**Exercise instructions**
An exact copy of every record below is needed, with all pictures removed.

**Provided information**
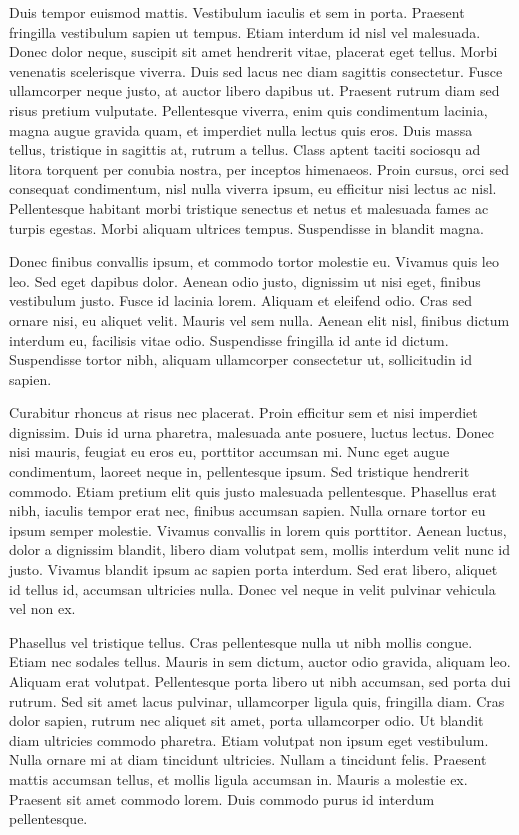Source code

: \documentclass{homework}
\begin{document}
Duis tempor euismod mattis. Vestibulum iaculis et sem in porta. Praesent fringilla vestibulum sapien ut tempus. Etiam interdum id nisl vel malesuada. Donec dolor neque, suscipit sit amet hendrerit vitae, placerat eget tellus. Morbi venenatis scelerisque viverra. Duis sed lacus nec diam sagittis consectetur. Fusce ullamcorper neque justo, at auctor libero dapibus ut. Praesent rutrum diam sed risus pretium vulputate. Pellentesque viverra, enim quis condimentum lacinia, magna augue gravida quam, et imperdiet nulla lectus quis eros. Duis massa tellus, tristique in sagittis at, rutrum a tellus. Class aptent taciti sociosqu ad litora torquent per conubia nostra, per inceptos himenaeos. Proin cursus, orci sed consequat condimentum, nisl nulla viverra ipsum, eu efficitur nisi lectus ac nisl. Pellentesque habitant morbi tristique senectus et netus et malesuada fames ac turpis egestas. Morbi aliquam ultrices tempus. Suspendisse in blandit magna.

Donec finibus convallis ipsum, et commodo tortor molestie eu. Vivamus quis leo leo. Sed eget dapibus dolor. Aenean odio justo, dignissim ut nisi eget, finibus vestibulum justo. Fusce id lacinia lorem. Aliquam et eleifend odio. Cras sed ornare nisi, eu aliquet velit. Mauris vel sem nulla. Aenean elit nisl, finibus dictum interdum eu, facilisis vitae odio. Suspendisse fringilla id ante id dictum. Suspendisse tortor nibh, aliquam ullamcorper consectetur ut, sollicitudin id sapien.

Curabitur rhoncus at risus nec placerat. Proin efficitur sem et nisi imperdiet dignissim. Duis id urna pharetra, malesuada ante posuere, luctus lectus. Donec nisi mauris, feugiat eu eros eu, porttitor accumsan mi. Nunc eget augue condimentum, laoreet neque in, pellentesque ipsum. Sed tristique hendrerit commodo. Etiam pretium elit quis justo malesuada pellentesque. Phasellus erat nibh, iaculis tempor erat nec, finibus accumsan sapien. Nulla ornare tortor eu ipsum semper molestie. Vivamus convallis in lorem quis porttitor. Aenean luctus, dolor a dignissim blandit, libero diam volutpat sem, mollis interdum velit nunc id justo. Vivamus blandit ipsum ac sapien porta interdum. Sed erat libero, aliquet id tellus id, accumsan ultricies nulla. Donec vel neque in velit pulvinar vehicula vel non ex.

Phasellus vel tristique tellus. Cras pellentesque nulla ut nibh mollis congue. Etiam nec sodales tellus. Mauris in sem dictum, auctor odio gravida, aliquam leo. Aliquam erat volutpat. Pellentesque porta libero ut nibh accumsan, sed porta dui rutrum. Sed sit amet lacus pulvinar, ullamcorper ligula quis, fringilla diam. Cras dolor sapien, rutrum nec aliquet sit amet, porta ullamcorper odio. Ut blandit diam ultricies commodo pharetra. Etiam volutpat non ipsum eget vestibulum. Nulla ornare mi at diam tincidunt ultricies. Nullam a tincidunt felis. Praesent mattis accumsan tellus, et mollis ligula accumsan in. Mauris a molestie ex. Praesent sit amet commodo lorem. Duis commodo purus id interdum pellentesque.
\end{document}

**Result of the exercise**
Source code

: \documentclass{homework}
\begin{document}
Duis tempor euismod mattis. Vestibulum iaculis et sem in porta. Praesent fringilla vestibulum sapien ut tempus. Etiam interdum id nisl vel malesuada. Donec dolor neque, suscipit sit amet hendrerit vitae, placerat eget tellus. Morbi venenatis scelerisque viverra. Duis sed lacus nec diam sagittis consectetur. Fusce ullamcorper neque justo, at auctor libero dapibus ut. Praesent rutrum diam sed risus pretium vulputate. Pellentesque viverra, enim quis condimentum lacinia, magna augue gravida quam, et imperdiet nulla lectus quis eros. Duis massa tellus, tristique in sagittis at, rutrum a tellus. Class aptent taciti sociosqu ad litora torquent per conubia nostra, per inceptos himenaeos. Proin cursus, orci sed consequat condimentum, nisl nulla viverra ipsum, eu efficitur nisi lectus ac nisl. Pellentesque habitant morbi tristique senectus et netus et malesuada fames ac turpis egestas. Morbi aliquam ultrices tempus. Suspendisse in blandit magna.

Donec finibus convallis ipsum, et commodo tortor molestie eu. Vivamus quis leo leo. Sed eget dapibus dolor. Aenean odio justo, dignissim ut nisi eget, finibus vestibulum justo. Fusce id lacinia lorem. Aliquam et eleifend odio. Cras sed ornare nisi, eu aliquet velit. Mauris vel sem nulla. Aenean elit nisl, finibus dictum interdum eu, facilisis vitae odio. Suspendisse fringilla id ante id dictum. Suspendisse tortor nibh, aliquam ullamcorper consectetur ut, sollicitudin id sapien.

Curabitur rhoncus at risus nec placerat. Proin efficitur sem et nisi imperdiet dignissim. Duis id urna pharetra, malesuada ante posuere, luctus lectus. Donec nisi mauris, feugiat eu eros eu, porttitor accumsan mi. Nunc eget augue condimentum, laoreet neque in, pellentesque ipsum. Sed tristique hendrerit commodo. Etiam pretium elit quis justo malesuada pellentesque. Phasellus erat nibh, iaculis tempor erat nec, finibus accumsan sapien. Nulla ornare tortor eu ipsum semper molestie. Vivamus convallis in lorem quis porttitor. Aenean luctus, dolor a dignissim blandit, libero diam volutpat sem, mollis interdum velit nunc id justo. Vivamus blandit ipsum ac sapien porta interdum. Sed erat libero, aliquet id tellus id, accumsan ultricies nulla. Donec vel neque in velit pulvinar vehicula vel non ex.

Phasellus vel tristique tellus. Cras pellentesque nulla ut nibh mollis congue. Etiam nec sodales tellus. Mauris in sem dictum, auctor odio gravida, aliquam leo. Aliquam erat volutpat. Pellentesque porta libero ut nibh accumsan, sed porta dui rutrum. Sed sit amet lacus pulvinar, ullamcorper ligula quis, fringilla diam. Cras dolor sapien, rutrum nec aliquet sit amet, porta ullamcorper odio. Ut blandit diam ultricies commodo pharetra. Etiam volutpat non ipsum eget vestibulum. Nulla ornare mi at diam tincidunt ultricies. Nullam a tincidunt felis. Praesent mattis accumsan tellus, et mollis ligula accumsan in. Mauris a molestie ex. Praesent sit amet commodo lorem. Duis commodo purus id interdum pellentesque.
\end{document}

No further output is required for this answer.